As I thought about his question, DeRay McKesson’s activism proliferates my thoughts. Can society dialogue without destruction?
“I want to believe there is a way to protest that is more than marching but not bloodshed,“ DeRay McKesson told The Washington Post.
And that’s where the protest movement fails. Against the long road of progress, protesting is easier. It’s quick. Raising the conscious thought of America is one thing. Making a last impact in society in and of itself is exhausting.
McKesson emerged from Ferguson a prominent organizer and activist. However, in the wake of Baltimore, Ferguson, New York and others, McKesson’s “Word To Action” online newsletter is nothing more than a list of tweets and quips. Little content actually brings people together to promote solutions.
To highlight, McKesson’s tweeted,
“We have become too casual with the word violence — it refers to harm done to people. The police are the only violent ones here” and “Property damage is not violence, it is property damage. Violence is when people are hurt, injured, harmed. The police have been violent.”
Sometimes windows are never replaced. Sometimes businesses close. The Baltimore Sun reported that in addition to damaging an estimated 200 businesses, rioters torched 144 cars, including both police and civilian vehicles. City restaurants lost millions of dollars from a weeklong curfew and fear from long-term harm to Baltimore’s image.
In December 2014, the Baltimore Sun also noted,
The symbolic starkness of medical students sworn to save lives participating in a demonstration known as a “die in” showed just how wide-reaching protests have become.
“People of all races, all different types of people and all different kinds of organizations — not just civil rights organizations — are taking part,” Baltimore NAACP chapter president Tessa Hill-Aston said. “Everyone is seeing that there’s something wrong.”

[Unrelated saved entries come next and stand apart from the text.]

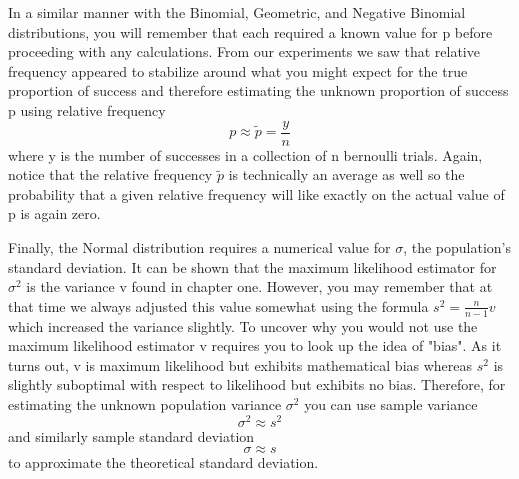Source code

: \documentclass[10pt,]{book}
\numberwithin{equation}{section}
\begin{document}
\par
\hypertarget{p-1268}{}%
In a similar manner with the Binomial, Geometric, and Negative Binomial distributions, you will remember that each required a known value for p before  proceeding with any calculations. From our experiments we saw that relative frequency appeared to stabilize around what you might expect for the true proportion of success and therefore estimating the unknown proportion of success p using relative frequency%
\begin{equation*}
p \approx \tilde{p} = \frac{y}{n}
\end{equation*}
where y is the number of successes in a collection of n bernoulli trials. Again, notice that the relative frequency \(\tilde{p}\) is technically an average as well so the probability that a given relative frequency will like exactly on the actual value of p is again zero.%
\par
\hypertarget{p-1269}{}%
Finally, the Normal distribution requires a numerical value for \(\sigma\), the population's standard deviation. It can be shown that the maximum likelihood estimator for \(\sigma^2\) is the variance v found in chapter one. However, you may remember that at that time we always adjusted this value somewhat using the formula \(s^2 = \frac{n}{n-1} v\) which increased the variance slightly. To uncover why you would not use the maximum likelihood estimator v requires you to look up the idea of "bias". As it turns out, v is maximum likelihood but exhibits mathematical bias whereas \(s^2\) is slightly suboptimal with respect to likelihood but exhibits no bias. Therefore, for estimating the unknown population variance \(\sigma^2\) you can use sample variance%
\begin{equation*}
\sigma^2 \approx s^2
\end{equation*}
and similarly sample standard deviation%
\begin{equation*}
\sigma \approx s
\end{equation*}
to approximate the theoretical standard deviation.%
%
%
\typeout{************************************************}
\typeout{************************************************}
%
\end{document}
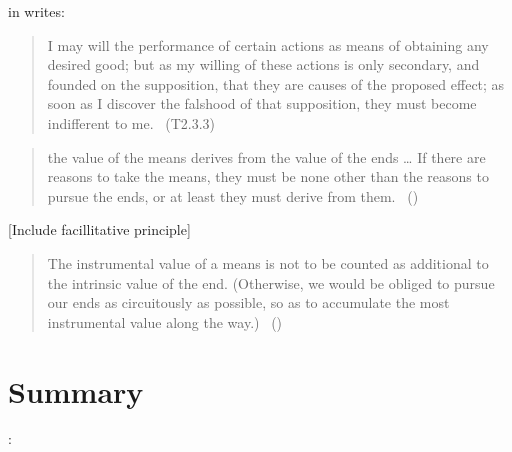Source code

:\documentclass[10pt]{article}
\newcommand{\hozlinedash}[0]{%
  \noindent\hdashrule[0.5ex][c]{\textwidth}{.1pt}{2.5pt}
}
\begin{document}


\citeauthor{Hume:2011aa} in  writes:

\begin{quote}
  I may will the performance of certain actions as means of obtaining any desired good; but as my willing of these actions is only secondary, and founded on the supposition, that they are causes of the proposed effect; as soon as I discover the falshood of that supposition, they must become indifferent to me.\nolinebreak
  \mbox{ }\hfill\mbox{\hfill(T2.3.3)}
\end{quote}

\hozlinedash

\begin{quote}
    the value of the means derives from the value of the ends \dots
    If there are reasons to take the means, they must be none other than the reasons to pursue the ends, or at least they must derive from them.\nolinebreak
  \mbox{ }\hfill(\cite[2]{Raz:2005aa})
\end{quote}


\begin{center}
  [Include facillitative principle]
\end{center}

\hozlinedash

\begin{quote}
  The instrumental value of a means is not to be counted as additional to the intrinsic value of the end.
  (Otherwise, we would be obliged to pursue our ends as circuitously as possible, so as to accumulate the most instrumental value along the way.)\nolinebreak
  \mbox{ }\hfill(\cite[65]{Velleman:2000ab})
\end{quote}

\hozlinedash

\newpage

\section{Summary}
\label{sec:summary}


\citeauthor{Broome:2002aa}:
\end{document}
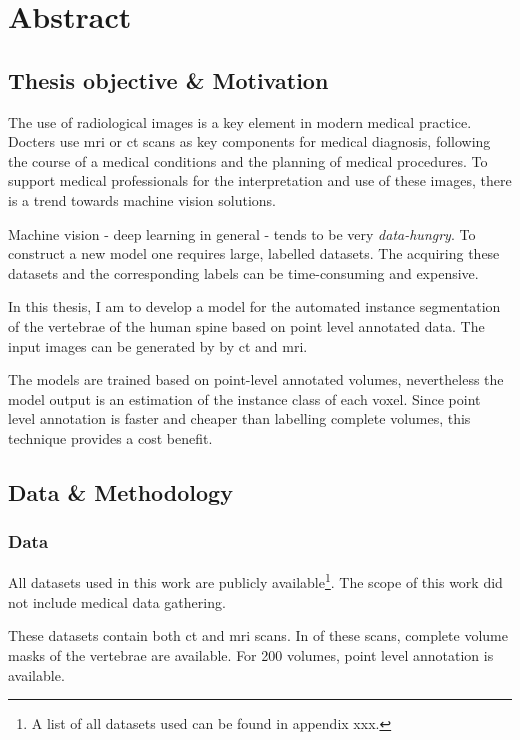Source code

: \chapter*{Abstract}
\begin{multicols}{2}
\section*{Thesis objective \& Motivation}
\par{
The use of radiological images is a key element in modern medical practice. 
Docters use \acrfull{mri} or \acrfull{ct} scans as key components for medical diagnosis, following the course of a medical conditions and the planning of medical procedures.
To support medical professionals for the interpretation and use of these images, there is a trend towards machine vision solutions. 
}
\par{
Machine vision - deep learning in general - tends to be very \textit{data-hungry}. To construct a new model one requires large, labelled datasets.
The acquiring these datasets and the corresponding labels can be time-consuming and expensive. 
}


In this thesis, I am to develop a model for the automated instance segmentation of the vertebrae of the human spine based on point level annotated data.
The input images can be generated by by \acrfull{ct} and \acrfull{mri}.


The models are trained based on point-level annotated volumes, nevertheless the model output is an estimation of the instance class of each voxel.
Since point level annotation is faster and cheaper than labelling complete volumes, this technique provides a cost benefit. 

\section*{Data \& Methodology}

\subsection*{Data}
All datasets used in this work are publicly available\footnote{A list of all datasets used can be found in appendix xxx.}. 
The scope of this work did not include medical data gathering.

These datasets contain both \acrshort{ct} and \acrshort{mri} scans. 
In  of these scans, complete volume masks of the vertebrae are available. 
For 200 volumes, point level annotation is available.


\end{multicols}
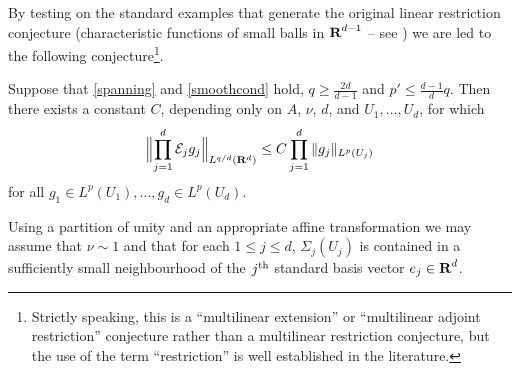 By testing on the standard examples that generate the
original linear restriction conjecture (characteristic functions of
small balls in ${\hbox{\bf R}}^{d-1}$ -- see \cite{St2}) we are led to the
following conjecture\footnote{Strictly speaking, this is a ``multilinear extension'' or ``multilinear
adjoint restriction'' conjecture rather than a multilinear restriction conjecture, but the use of the term ``restriction'' is
well established in the literature.}.
\begin{conjecture}\label{MLRC}
Suppose that \eqref{spanning} and \eqref{smoothcond} hold,
$q\geq\tfrac{2d}{d-1}$ and $p'\leq \tfrac{d-1}{d}q$. Then there
exists a constant $C$, depending only on $A$, $\nu$, $d$, and $U_1,\ldots,U_d$, for
which
\begin{equation}\label{mr}
\Bigl\|\prod_{j=1}^{d}{\mathcal{E}}_{j}g_{j}\Bigr\|_{L^{q/d}({\bf R}^d)}\leq
C\prod_{j=1}^{d} \|g_{j}\|_{L^{p}(U_{j})}
\end{equation}
for all $g_{1}\in L^p(U_1),\hdots,g_{d}\in L^{p}(U_d)$.
\end{conjecture}
\begin{remark}\label{scaling}
Using a partition of unity and an appropriate affine
transformation we may assume that $\nu\sim 1$ and that for each
$1\leq j\leq d$, $\Sigma_{j}(U_{j})$ is contained in a
sufficiently small neighbourhood of the $j^{\operatorname{th}}$ standard basis
vector $e_{j}\in{\hbox{\bf R}}^d$.
\end{remark}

Empowerment Temple of Baltimore has asked its congregants to wear black to Sunday services in honor of “unnamed African-Americans who have been brutally murdered by police,” church spokeswoman Nicole Kirby said.
So I ask, will society institute police reforms but fail to alter the culture? In and of themselves, police can’t resolve public problems alone. Ferguson’s city council passed several bills to establish a police review board, set limits on excessive court fines and fees exposed after Brown’s death. But substantive much-needed infrastructure investment and community solutions throughout America remains aloof. Solving racial disparity requires a variety of stakeholders creating bold initiatives and solutions that imprint new educational standards, employment and societal opportunities. Little of that effort exists.
To end, I paraphrase poet Ted Hughes. Wherever life takes me by surprise, and suddenly the artificiality proves inadequate, and fails to ward off the invasion of raw experience, it is then we must throw ourselves into the front line. That’ what these moments require. It’s where society must come alive—even if only to be overwhelmed and bewildered and hurt. We must call upon our own resources—those real inner resources, to account, and love, to give, to provide comfort, to enjoy the simple notion that giving unto the man next to me is a worthy and just cause.
As Buddha said: live like a mighty river. Make plans and solutions as though they are the manna of life, then partake partake partake. This is how we get to where we need to be. Protesting is only an act. If any life matters, solutions are mandatory.